Paul A. Baker et al.

Abstract

This selective review of the Quaternary paleoclimate of the South American summer monsoon (SASM) domain presents viewpoints regarding a range of key issues in the field, many of which are unresolved and some of which are controversial. (1) El Niño-Southern Oscillation variability, while the most important global-scale mode of interannual climate variation, is insufficient to explain most of the variation of tropical South American climate observed in both the instrumental and the paleoclimate records. (2) Significant climate variation in tropical South America occurs on seasonal to orbital (i.e. multi-millennial) time scales as a result of sea-surface temperature (SST) variation and ocean–atmosphere interactions of the tropical Atlantic. (3) Decadal-scale climate variability, linked with this tropical Atlantic variability, has been a persistent characteristic of climate in tropical South America for at least the past half millennium, and likely, far beyond. (4) Centennial-to-millennial climate events in tropical South America were of longer duration and, perhaps, larger amplitude than any observed in the instrumental period, which is little more than a century long in tropical South America. These were superimposed upon both precession-paced insolation changes that caused significant variation in SASM precipitation and eccentricity-paced global glacial boundary conditions that caused significant changes in the tropical South American moisture balance. As a result, river sediment and water discharge increased and decreased across tropical South America, lake levels rose and fell, paleolakes arose and disappeared on the Altiplano, glaciers waxed and waned in the tropical Andes, and the tropical rainforest underwent significant changes in composition and extent.

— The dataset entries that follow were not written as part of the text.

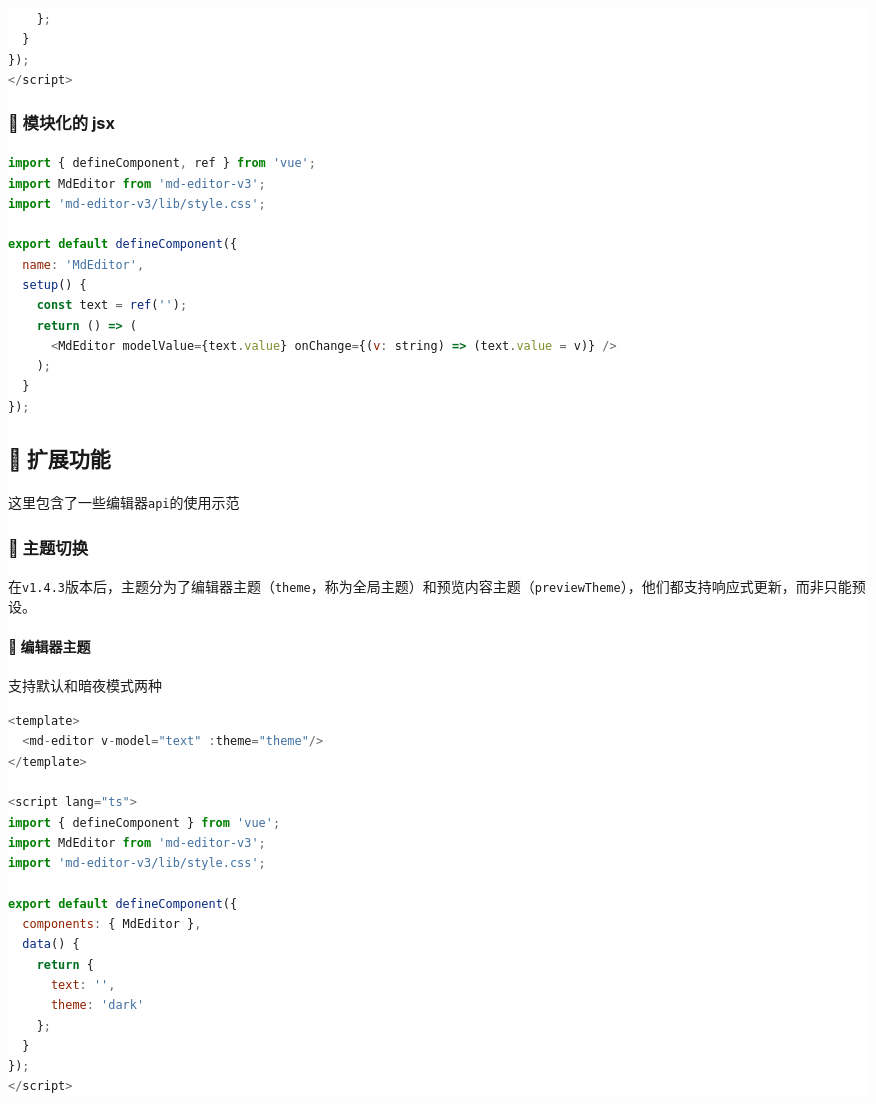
 ```js
    };
  }
});
</script>
```

### 🤗 模块化的 jsx

```js
import { defineComponent, ref } from 'vue';
import MdEditor from 'md-editor-v3';
import 'md-editor-v3/lib/style.css';

export default defineComponent({
  name: 'MdEditor',
  setup() {
    const text = ref('');
    return () => (
      <MdEditor modelValue={text.value} onChange={(v: string) => (text.value = v)} />
    );
  }
});
```

## 🥂 扩展功能

这里包含了一些编辑器`api`的使用示范

### 🍦 主题切换

在`v1.4.3`版本后，主题分为了编辑器主题（`theme`，称为全局主题）和预览内容主题（`previewTheme`），他们都支持响应式更新，而非只能预设。

#### 🍧 编辑器主题

支持默认和暗夜模式两种

```js
<template>
  <md-editor v-model="text" :theme="theme"/>
</template>

<script lang="ts">
import { defineComponent } from 'vue';
import MdEditor from 'md-editor-v3';
import 'md-editor-v3/lib/style.css';

export default defineComponent({
  components: { MdEditor },
  data() {
    return {
      text: '',
      theme: 'dark'
    };
  }
});
</script>
```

Quaternary Science Reviews. Volume 124, 15 September 2015, Pages 31–47




There's nothing unusual about current levels of CO2

Even though there were no coal-burning power stations in the Eocene. The late Eocene interglacial was ~100,000 years ago. Data from China

The pCO2 estimates of the late Eocene in South China based on stomatal density of Nageia Gaertner leaves

X.-Y. Liu et al.

Abstract.

Late Eocene pCO2 concentration is estimated based on the species of Nageia maomingensis Jin et Liu from the late Eocene of Maoming Basin, Guangdong Province. This is the first paleoatmospheric estimates for the late Eocene of South China using stomatal data. Studies of stomatal density (SD) and stomatal index (SI) with N. motleyi (Parl.) De Laub., the nearest living equivalent species of the fossil, indicate that the SD inversely responds to atmospheric CO2 concentration, while SI has almost no relationships with atmospheric CO2 concentration. Therefore, the pCO2 concentration is reconstructed based on the SD of the fossil leaves in comparison with N. motleyi. Results suggest that the mean CO2 concentration was 391.0 ± 41.1 ppmv or 386.5 ± 27.8 ppmv during the late Eocene, which is significantly higher than the CO2 concentrations documented from 1968 to 1955 but similar to the values for current atmosphere indicating that the Carbon Dioxide levels during that the late Eocene at that time may have been similar to today.

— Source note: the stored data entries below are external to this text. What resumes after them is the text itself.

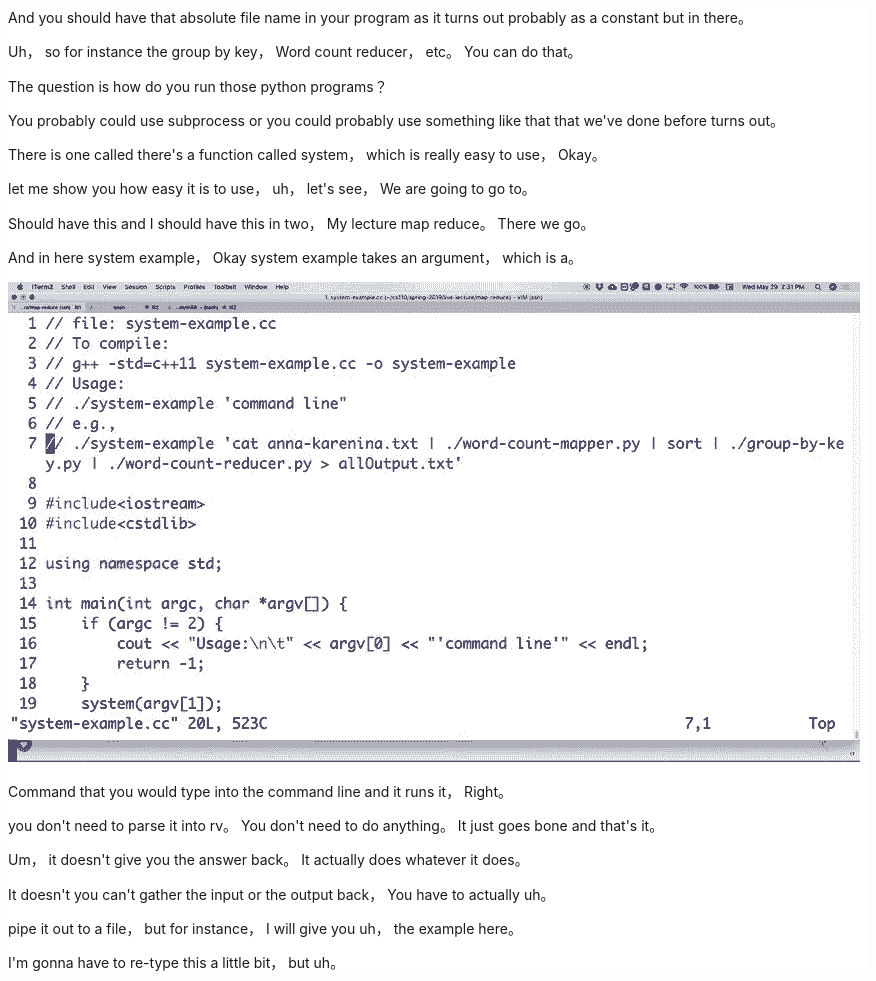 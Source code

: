  And you should have that absolute file name in your program as it turns out probably as a constant but in there。

 Uh， so for instance the group by key， Word count reducer， etc。 You can do that。

 The question is how do you run those python programs？

 You probably could use subprocess or you could probably use something like that that we've done before turns out。

 There is one called there's a function called system， which is really easy to use， Okay。

 let me show you how easy it is to use， uh， let's see， We are going to go to。

 Should have this and I should have this in two， My lecture map reduce。 There we go。

 And in here system example， Okay system example takes an argument， which is a。



![](img/a7a304e14cd2dd38cb9686e50bf4fc64_139.png)

 Command that you would type into the command line and it runs it， Right。

 you don't need to parse it into rv。 You don't need to do anything。 It just goes bone and that's it。

 Um， it doesn't give you the answer back。 It actually does whatever it does。

 It doesn't you can't gather the input or the output back， You have to actually uh。

 pipe it out to a file， but for instance， I will give you uh， the example here。

 I'm gonna have to re-type this a little bit， but uh。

Clim. Past Discuss., 11, 2615-2647, 2015

Posted by John J. Ray (M.A.; Ph.D.).


1 comment:

Doom said...

The way I have it, from environmental historians I have questioned, the last 100,000 years have been extremely pleasant. Much more regular, with weather shifts being both smaller in size and slower in their course. Essentially, after various fluxes, the earth warmed to a rather liveable and survivable status. Basically, yeah, these ARE the good times. Even if it were warming, that would be a good thing. It's not, but it would be good. A few degrees to the right and weather, once some settling and expected changes occurred, would become extremely stable, predictable, and even.

Unfortunately, that isn't the case. How cold, and for how long, is what worries me. Especially since I am positive that there is nothing man can do one way or the other. If the sun gives us a cold shoulder, that's that. I actually wish the CO2 scam were true. Or that there were other ways man could really impact global temperature. A 250 year mini ice-age, or even a 50 year one, though certainly a 5,000 or 10,000 major ice-age, would put things in perspective. And one of those IS on the way. Bleh. I should be dead before North America is evacuated. We'll see just how well Mexico and South America like illegal aliens then. Especially better armed and organized ones. Coyotes? We'll show them what real Coyotes are about. We'll be using Abrams, not dune buggies. Heh.